Deze week reed ik een beetje rond, hier vlak over de grens. Weet niet precies waarom. Gewoon een beetje kijken. Zag mooie, grote akkers die net geploegd waren. Rijen berkenbomen op een stukje on-afgegraven veen. Reed langs een half dichtgegroeid kanaal met een verroeste brug erover. Ik draaide een zandpad op. Toen ik niet verder kon, ben ik maar gestopt. Wat was het er rustig en vredig. Ik ging tegen een boom zitten en zag dat de zon al voorzichtig begonnen was met de afdaling naar de horizon. De hele dag was de lucht blauw geweest. Geen wolkje te zien. Zelfs geen vliegtuigstrepen. Gewoon mooi blauw. Ik keek even achter me omdat ik dacht aan iets wat iemand ooit had gezegd. ,,Tegenover de zon is de lucht het blauwst”. Het klopt echt.
Het was een man bij een pomp in Iowa geweest die dat ooit tegen me zei. Opeens zag ik die ontmoeting weer precies voor me. Ik reed een beetje rond door Amerika en stopte even om te tanken. Na het afrekenen stond ik met een bekertje koffie even met mijn gezicht in de zon. Iemand zei goeiedag. Hij wees naar mijn nummerplaat en zei dat ik een eind van huis was. Ik vertelde dat ik nog veel verder van huis was dan hij dacht. Hij vroeg wat ik zo mooi vond aan Amerika. Toen ben ik begonnen over de grote blauwe lucht. Veel blauwer dan bij ons. ,,Het gras is altijd groener…”, en toen zei hij dus die zin die ik nooit meer vergeet. Tegenover de zon is de lucht het blauwst.

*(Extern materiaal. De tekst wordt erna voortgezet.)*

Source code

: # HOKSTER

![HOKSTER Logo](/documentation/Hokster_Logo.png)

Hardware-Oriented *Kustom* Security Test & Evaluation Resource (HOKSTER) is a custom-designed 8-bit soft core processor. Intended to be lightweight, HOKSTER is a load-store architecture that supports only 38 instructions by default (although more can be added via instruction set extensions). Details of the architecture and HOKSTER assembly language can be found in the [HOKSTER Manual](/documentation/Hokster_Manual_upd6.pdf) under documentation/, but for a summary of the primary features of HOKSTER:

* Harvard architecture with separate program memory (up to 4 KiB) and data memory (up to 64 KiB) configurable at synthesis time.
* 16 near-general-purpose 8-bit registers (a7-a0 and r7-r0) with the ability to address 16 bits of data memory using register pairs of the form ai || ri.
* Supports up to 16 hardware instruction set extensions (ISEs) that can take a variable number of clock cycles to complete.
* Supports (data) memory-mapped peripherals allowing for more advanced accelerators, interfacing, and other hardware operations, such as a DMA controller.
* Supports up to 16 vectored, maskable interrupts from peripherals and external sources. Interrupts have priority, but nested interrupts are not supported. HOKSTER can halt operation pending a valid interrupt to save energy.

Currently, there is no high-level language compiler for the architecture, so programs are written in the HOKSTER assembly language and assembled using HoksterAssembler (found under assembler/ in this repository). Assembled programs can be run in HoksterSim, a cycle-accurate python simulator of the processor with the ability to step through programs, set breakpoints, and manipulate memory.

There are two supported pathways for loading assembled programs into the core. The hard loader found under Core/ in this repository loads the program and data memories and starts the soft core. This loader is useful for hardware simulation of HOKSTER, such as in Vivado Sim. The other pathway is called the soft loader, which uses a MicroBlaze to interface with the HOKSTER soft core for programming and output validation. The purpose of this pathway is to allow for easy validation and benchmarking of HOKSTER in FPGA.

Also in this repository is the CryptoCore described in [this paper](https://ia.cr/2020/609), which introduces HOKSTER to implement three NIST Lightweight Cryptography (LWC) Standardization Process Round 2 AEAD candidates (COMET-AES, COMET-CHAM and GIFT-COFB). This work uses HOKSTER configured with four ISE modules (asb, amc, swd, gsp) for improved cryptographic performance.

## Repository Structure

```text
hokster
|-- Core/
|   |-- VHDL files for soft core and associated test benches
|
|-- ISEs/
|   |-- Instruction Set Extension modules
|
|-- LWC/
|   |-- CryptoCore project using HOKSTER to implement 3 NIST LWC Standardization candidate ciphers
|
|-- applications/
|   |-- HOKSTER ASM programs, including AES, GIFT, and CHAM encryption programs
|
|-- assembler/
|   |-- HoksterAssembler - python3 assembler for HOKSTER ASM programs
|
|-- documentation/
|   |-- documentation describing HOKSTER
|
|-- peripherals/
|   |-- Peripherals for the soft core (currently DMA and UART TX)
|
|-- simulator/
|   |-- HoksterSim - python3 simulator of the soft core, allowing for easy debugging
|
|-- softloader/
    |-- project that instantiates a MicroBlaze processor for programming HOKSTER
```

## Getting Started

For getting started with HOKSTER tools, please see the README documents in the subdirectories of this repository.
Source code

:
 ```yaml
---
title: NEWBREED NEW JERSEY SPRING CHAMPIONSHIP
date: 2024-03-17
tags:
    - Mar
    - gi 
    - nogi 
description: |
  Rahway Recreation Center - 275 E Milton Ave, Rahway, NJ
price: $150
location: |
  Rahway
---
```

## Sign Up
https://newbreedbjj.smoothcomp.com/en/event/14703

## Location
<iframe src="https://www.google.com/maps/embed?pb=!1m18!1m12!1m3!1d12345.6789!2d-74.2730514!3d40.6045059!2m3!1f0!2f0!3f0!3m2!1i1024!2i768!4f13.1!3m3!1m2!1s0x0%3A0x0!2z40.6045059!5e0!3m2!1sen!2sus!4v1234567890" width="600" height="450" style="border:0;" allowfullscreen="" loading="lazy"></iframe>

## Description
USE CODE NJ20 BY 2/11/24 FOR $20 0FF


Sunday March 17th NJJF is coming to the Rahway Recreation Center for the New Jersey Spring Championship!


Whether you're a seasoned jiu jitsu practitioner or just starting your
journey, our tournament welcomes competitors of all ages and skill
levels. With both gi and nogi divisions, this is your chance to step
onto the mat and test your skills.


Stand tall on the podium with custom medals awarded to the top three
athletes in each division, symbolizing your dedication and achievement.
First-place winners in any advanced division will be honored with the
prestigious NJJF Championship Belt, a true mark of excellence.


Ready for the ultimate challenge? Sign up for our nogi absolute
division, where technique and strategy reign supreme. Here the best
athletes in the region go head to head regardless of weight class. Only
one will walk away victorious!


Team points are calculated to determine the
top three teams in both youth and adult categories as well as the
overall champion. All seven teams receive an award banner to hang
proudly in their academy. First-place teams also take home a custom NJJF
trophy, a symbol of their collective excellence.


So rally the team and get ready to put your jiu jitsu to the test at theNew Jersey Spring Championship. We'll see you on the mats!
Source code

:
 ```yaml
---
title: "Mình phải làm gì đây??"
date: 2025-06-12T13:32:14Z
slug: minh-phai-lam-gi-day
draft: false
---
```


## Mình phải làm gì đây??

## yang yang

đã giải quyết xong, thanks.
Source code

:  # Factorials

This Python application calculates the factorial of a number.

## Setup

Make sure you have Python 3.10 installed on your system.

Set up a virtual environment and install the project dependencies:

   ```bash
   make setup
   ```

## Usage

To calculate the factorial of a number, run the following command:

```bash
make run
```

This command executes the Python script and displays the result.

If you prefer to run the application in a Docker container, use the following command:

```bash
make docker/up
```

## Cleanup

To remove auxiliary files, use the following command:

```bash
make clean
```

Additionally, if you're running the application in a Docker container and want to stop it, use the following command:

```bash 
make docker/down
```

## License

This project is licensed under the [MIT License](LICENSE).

Ik deed de ogen weer open. Was bijna een beetje weggedommeld tegen die boom hier vlak over de grens, tussen de pas geploegde landerijen. Ik stapte in de auto en reed achteruit terug over het zandpad. Daarna reed ik langs het vergeten kanaal weer richting huis. Richting de zon. Terug in Nederland werd het een stuk drukker op de weg. Toen ik thuiskwam, haalde ik bonensoep uit de vriezer. Die had ik een poosje geleden gemaakt en ingevroren. Toen was het nog winter en de wereld nog heel anders. Dat lijkt alweer even geleden. Na de soep ging ik in de stoel zitten. Geen muziek. Geen podcast. Geen tv. Geen telefoon. Gewoon schemeren, zoals mijn opa en oma dat ook altijd deden. Rond een uur of acht ging de zon onder. Tegenover het laatste zonlicht was de avond begonnen.